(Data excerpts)
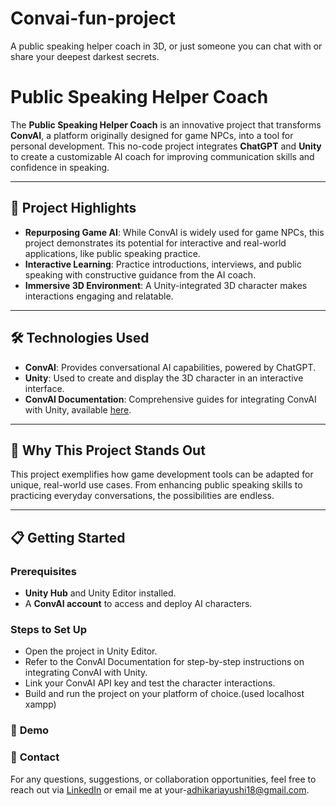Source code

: # Convai-fun-project
 A public speaking helper coach in 3D, or just someone you can chat with or share your deepest darkest secrets.
 
# Public Speaking Helper Coach

The **Public Speaking Helper Coach** is an innovative project that transforms **ConvAI**, a platform originally designed for game NPCs, into a tool for personal development. This no-code project integrates **ChatGPT** and **Unity** to create a customizable AI coach for improving communication skills and confidence in speaking.

---

## 🎯 **Project Highlights**
- **Repurposing Game AI**: While ConvAI is widely used for game NPCs, this project demonstrates its potential for interactive and real-world applications, like public speaking practice.
- **Interactive Learning**: Practice introductions, interviews, and public speaking with constructive guidance from the AI coach.
- **Immersive 3D Environment**: A Unity-integrated 3D character makes interactions engaging and relatable.

---

## 🛠️ **Technologies Used**
- **ConvAI**: Provides conversational AI capabilities, powered by ChatGPT.
- **Unity**: Used to create and display the 3D character in an interactive interface.
- **ConvAI Documentation**: Comprehensive guides for integrating ConvAI with Unity, available [here](https://docs.convai.com).

---

## 🚀 **Why This Project Stands Out**
This project exemplifies how game development tools can be adapted for unique, real-world use cases. From enhancing public speaking skills to practicing everyday conversations, the possibilities are endless.

---

## 📋 **Getting Started**

### Prerequisites
- **Unity Hub** and Unity Editor installed.
- A **ConvAI account** to access and deploy AI characters.

### Steps to Set Up
- Open the project in Unity Editor.
- Refer to the ConvAI Documentation for step-by-step instructions on integrating ConvAI with Unity.
- Link your ConvAI API key and test the character interactions.
- Build and run the project on your platform of choice.(used localhost xampp)

### 🎥 **Demo**


### 📧 **Contact**
For any questions, suggestions, or collaboration opportunities, feel free to reach out via [LinkedIn](https://www.linkedin.com/in/ayushi-a-804490252) or email me at your-[adhikariayushi18@gmail.com](mailto:adhikariayushi18@gmail.com).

## TASK STATEMENT
The entries above need to be output again in full, exactly, and without pictures.

## SOLUTION TO THE PROBLEM
Source code

: # Convai-fun-project
 A public speaking helper coach in 3D, or just someone you can chat with or share your deepest darkest secrets.
 
# Public Speaking Helper Coach

The **Public Speaking Helper Coach** is an innovative project that transforms **ConvAI**, a platform originally designed for game NPCs, into a tool for personal development. This no-code project integrates **ChatGPT** and **Unity** to create a customizable AI coach for improving communication skills and confidence in speaking.

---

## 🎯 **Project Highlights**
- **Repurposing Game AI**: While ConvAI is widely used for game NPCs, this project demonstrates its potential for interactive and real-world applications, like public speaking practice.
- **Interactive Learning**: Practice introductions, interviews, and public speaking with constructive guidance from the AI coach.
- **Immersive 3D Environment**: A Unity-integrated 3D character makes interactions engaging and relatable.

---

## 🛠️ **Technologies Used**
- **ConvAI**: Provides conversational AI capabilities, powered by ChatGPT.
- **Unity**: Used to create and display the 3D character in an interactive interface.
- **ConvAI Documentation**: Comprehensive guides for integrating ConvAI with Unity, available [here](https://docs.convai.com).

---

## 🚀 **Why This Project Stands Out**
This project exemplifies how game development tools can be adapted for unique, real-world use cases. From enhancing public speaking skills to practicing everyday conversations, the possibilities are endless.

---

## 📋 **Getting Started**

### Prerequisites
- **Unity Hub** and Unity Editor installed.
- A **ConvAI account** to access and deploy AI characters.

### Steps to Set Up
- Open the project in Unity Editor.
- Refer to the ConvAI Documentation for step-by-step instructions on integrating ConvAI with Unity.
- Link your ConvAI API key and test the character interactions.
- Build and run the project on your platform of choice.(used localhost xampp)

### 🎥 **Demo**


### 📧 **Contact**
For any questions, suggestions, or collaboration opportunities, feel free to reach out via [LinkedIn](https://www.linkedin.com/in/ayushi-a-804490252) or email me at your-[adhikariayushi18@gmail.com](mailto:adhikariayushi18@gmail.com).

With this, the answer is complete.